DOI: 10.1371/journal.pbio.0020302 Copyright: © 2004 Chris P. McKay. This is an open-access article distributed under the terms of the Creative Commons Attribution License, which permits unrestricted use, distribution, and reproduction in any medium, provided the original work is properly cited. Citation: McKay CP (2004) What Is Life—and How Do We Search for It in Other Worlds?. PLoS Biol 2(9): e302.

I need a “tricorder”—the convenient, hand-held device featured on Star Trek that can detect life forms even from orbit. Unfortunately, we don't have a clue how a tricorder might work, since life forms don't seem to have any observable property that distinguishes them from inanimate matter. Furthermore, we lack a definition of life that can guide a search for life outside Earth. How can we find what we can't define? An answer may lie in the observation that life uses a small, discrete set of organic molecules as basic building blocks. On the surface of Europa and in the subsurface of Mars, we can search for alien but analogous patterns in the organics.

Life As We Know It

The obvious diversity of life on Earth overlies a fundamental biochemical and genetic similarity. The three main polymers of biology—the nucleic acids, the proteins, and the polysaccarides—are built from 20 amino acids, five nucleotide bases, and a few sugars, respectively. Together with lipids and fatty acids, these are the main constituents of biomass: the hardware of life (Lehninger 1975, p 21). The DNA and RNA software of life is also common, indicating shared descent (Woese 1987). But with only one example of life—life on Earth—it is not all that surprising that we do not have a fundamental understanding of what life is. We don't know which features of Earth life are essential and which are just accidents of history.

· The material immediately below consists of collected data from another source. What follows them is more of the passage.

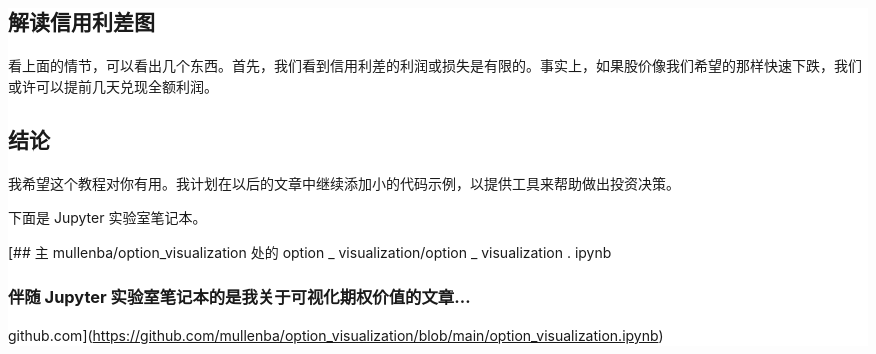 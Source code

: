 ## 解读信用利差图

看上面的情节，可以看出几个东西。首先，我们看到信用利差的利润或损失是有限的。事实上，如果股价像我们希望的那样快速下跌，我们或许可以提前几天兑现全额利润。

## **结论**

我希望这个教程对你有用。我计划在以后的文章中继续添加小的代码示例，以提供工具来帮助做出投资决策。

下面是 Jupyter 实验室笔记本。

[](https://github.com/mullenba/option_visualization/blob/main/option_visualization.ipynb) [## 主 mullenba/option_visualization 处的 option _ visualization/option _ visualization . ipynb

### 伴随 Jupyter 实验室笔记本的是我关于可视化期权价值的文章…

github.com](https://github.com/mullenba/option_visualization/blob/main/option_visualization.ipynb)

Our lack of data is reflected in our attempts to define life. Koshland (2002) lists seven features of life: (1) program (DNA), (2) improvisation (response to environment), (3) compartmentalization, (4) energy, (5) regeneration, (6) adaptability, and (7) seclusion (chemical control and selectivity). A simpler definition is that life is a material system that undergoes reproduction, mutation, and natural selection (McKay 1991). Cleland and Chyba (2002) have suggested that life might be like water, hard to define phenomenologically, but easy to define at the fundamental level. But life is like fire, not water—it is a process, not a pure substance. Such definitions are grist for philosophical discussion, but they neither inform biological research nor provide a basis for the search for life on other worlds.

The simplest, but not the only, proof of life is to find something that is alive. There are only two properties that can determine if an object is alive: metabolism and motion. (Metabolism is used here to include an organism's life functions, biomass increase, and reproduction.) All living things require some level of metabolism to remain viable against entropy. Movement (either microscopic or macroscopic) in response to stimuli or in the presence of food can be a convincing indicator of a living thing. But both metabolism (fire) and motion (wind) occur in nature in the absence of biology.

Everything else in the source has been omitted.